Mile 74: The Crackdown
The fliers are hidden at major intersections in the Jhelum, wedged between the fruits and sunglasses of vendors’ carts, and surreptitiously handed out to passers-by. They have a picture of Mr Khan in the top left corner along with his party’s new slogan: “We will take revenge with the vote”.
Most of the campaigning for Mr. Khan’s political party, the Pakistan Tehreek-e-Insaf, or PTI, took place in those shadows after the military launched a months-long campaign of intimidation.
“They are working to crush the party. But they can’t because the party is in people’s hearts,” Jhelum provincial assembly candidate Yasir Mehmood Qureshi said as he stood in a large, shaded courtyard surrounded by about a dozen supporters.
The military crackdown was designed to oust the populist Mr Khan, but most analysts say it has instead boosted his support. While his popularity had plummeted as the economy tanked in the final months of his tenure, he now has a cult following. Supporters see him – and by extension themselves – as wronged by the military leaders they believe orchestrated his overthrow.
“We are disappointed,” said a PTI supporter, Momin Khan, 25. “Everybody’s angry.”
Mile 118: The Young Vote
The young men sat on a dead patch of grass at the edge of a field in Wazirabad, half watching a cricket match. Bored with the game, Umer Malik, 28, took out his phone and started scrolling through TikTok. Within seconds, a video was released showing a PTI rally with the words “Vote Only Khan,” another mocking the Pakistan Muslim League-Nawaz, or PMLN, the party seen as favored by the military in these elections, and a slow-motion of Mr. Khan walking through a crowd.
“One in three videos is about political stuff,” muttered Mr. Malik.
Mr. Malik and his cronies had been captivated by the flood of political content produced by the PTI in recent years. The videos explained in layman’s terms how Pakistan’s military had kept an iron grip on power. They taught the history of the many military coups. They slammed the generals for ousting Mr. Khan.
This content, outside the reach of state censorship, had sparked a political awakening for their generation, which makes up about half of the country’s electorate. While young people in Punjab were once instructed to vote by elders who were promised projects like new roads by party leaders, they now vote for whoever they prefer.
“The old days are over,” said Abid Mehar, 34, whose parents are staunch PMLN voters, while supporting the PTI “We will vote with our conscience.”
Mile 137: The Chosen Party
It was almost midnight when the PMLN leaders turned up at the rally in Gujranwala.
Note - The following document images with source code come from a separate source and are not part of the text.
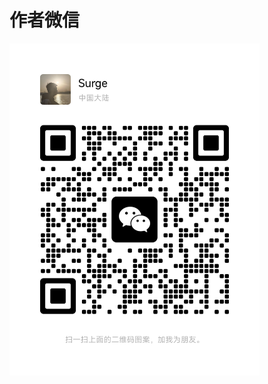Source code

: # 作者微信

[//]: # (![An image]&#40;/.vitepress/assets/wexin.png&#41;)
<img src="/.vitepress/assets/wexin.png" width="400" style="margin: 0 auto">
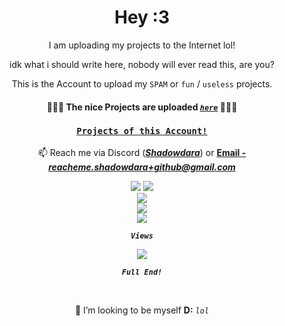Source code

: <!-- Sorry for writing this in HTML! -->

<div align="center">

<h1>Hey :3</h1>

<p>I am uploading my projects to the Internet lol!</p>

<p>idk what i should write here, nobody will ever read this, are you?</p>

<p>This is the Account to upload my <code>SPAM</code> or <code>fun</code> / <code>useless</code> projects.</p>

<h4>🚨🚨🚨 The nice Projects are uploaded <i><code><b><a href="https://github.com/weuritz8u">here</a></b></code></i> 🚨🚨🚨</h4>

<h3><a href="INFO.md#someprojects"><code>Projects of this Account!</code></a></h3>

<p>📫 Reach me via Discord (<b><i><a href="https://discord.gg/9Jh8B8pkJa">Shadowdara</a></i></b>) or <b><a href="mailto:reacheme.shadowdara+github@gmail.com">Email - <i>reacheme.shadowdara+github@gmail.com</i></a></b></p>

<img src="https://github-readme-stats.vercel.app/api?username=Shadowdara&theme=midnight-purple&show_icons=true">

<img src="https://github-readme-stats.vercel.app/api/top-langs/?username=Shadowdara&layout=compact&theme=midnight-purple&hide=markdown,mcfunction,ini">

<br>

<img src="https://github-readme-streak-stats.herokuapp.com/?user=shadowdara&theme=midnight-purple">

<br>

<img src="https://github-readme-activity-graph.vercel.app/graph?username=shadowdara&bg_color=000000&color=9745f5&line=9745f5&point=FFFFFF">

<br>

<img src="https://github-profile-trophy.vercel.app/?username=shadowdara&theme=algolia&margin-w=15&margin-h=15">

<code><b><i>Views</i></b></code>

<img src="https://hits.sh/github.com/shadowdara/shadowdara.svg?style=for-the-badge&label=Profile%20Views&color=white&labelColor=black&logo=github">

<br>

<code><b><i>Full End!</i></b></code>

<br>

<p>💞️ I’m looking to be myself <b>D:</b> <i><code>lol</code></i></p>

</div>
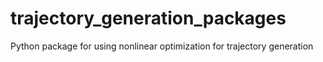 # trajectory_generation_packages
Python package for using nonlinear optimization for trajectory generation
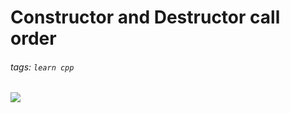 # Constructor and Destructor call order
###### tags: `learn cpp`

![](https://i.imgur.com/g1D4AgV.png)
Hundreds of party supporters crammed into rows upon rows of seats, cheering and clapping as fireworks lit up the sky. Political chants blaring from the loudspeakers: “Nawaz Sharif, he will build Punjab!” “Nawaz Sharif, he will save the country!”
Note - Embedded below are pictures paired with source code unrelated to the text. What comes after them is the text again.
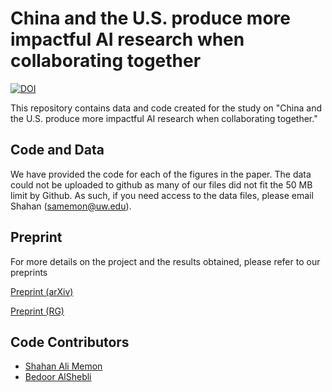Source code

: # China and the U.S. produce more impactful AI research when collaborating together

[![DOI](https://zenodo.org/badge/630590816.svg)](https://zenodo.org/badge/latestdoi/630590816)

This repository contains data and code created for the study on "China and the U.S. produce more impactful AI research when collaborating together."

## Code and Data

We have provided the code for each of the figures in the paper. 
The data could not be uploaded to github as many of our files did not fit the 50 MB limit by Github. As such, if you need access to the data files, please email Shahan (samemon@uw.edu).

## Preprint
For more details on the project and the results obtained, please refer to our preprints

[Preprint (arXiv)](https://arxiv.org/abs/2304.11123)

[Preprint (RG)](https://www.researchgate.net/figure/The-US-and-China-produce-more-impactful-research-when-collaborating-together-Comparing_fig1_370160336)

## Code Contributors
- [Shahan Ali Memon](samemon@uw.edu)
- [Bedoor AlShebli](bedoor@nyu.edu)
Mr Sharif’s almost certain return to power has offered a redemption. He has been prime minister three times – never completing a single term. Twice he was expelled after falling out with the army. Then, in 2017, he was ousted by corruption allegations.
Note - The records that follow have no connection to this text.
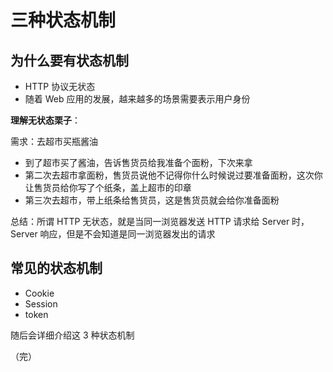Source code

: # 三种状态机制
## 为什么要有状态机制
+ HTTP 协议无状态
+ 随着 Web 应用的发展，越来越多的场景需要表示用户身份

**理解无状态栗子**：

需求：去超市买瓶酱油

+ 到了超市买了酱油，告诉售货员给我准备个面粉，下次来拿
+ 第二次去超市拿面粉，售货员说他不记得你什么时候说过要准备面粉，这次你让售货员给你写了个纸条，盖上超市的印章
+ 第三次去超市，带上纸条给售货员，这是售货员就会给你准备面粉

总结：所谓 HTTP 无状态，就是当同一浏览器发送 HTTP 请求给 Server 时，Server 响应，但是不会知道是同一浏览器发出的请求

## 常见的状态机制
+ Cookie
+ Session
+ token

随后会详细介绍这 3 种状态机制

（完）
But for a military bent on launching the PTI, Mr Sharif was seen as perhaps the only politician who could counter Mr Khan’s popular appeal. After spending four years in exile, Mr Sharif was allowed to return to the country in October to drum up support for the PMLN.
“When he came back, he revived the party,” said Ijaz Khan Ballu, a PMLN activist in Gujranwala. “All those votes for PMLN are really votes for Nawaz Sharif.”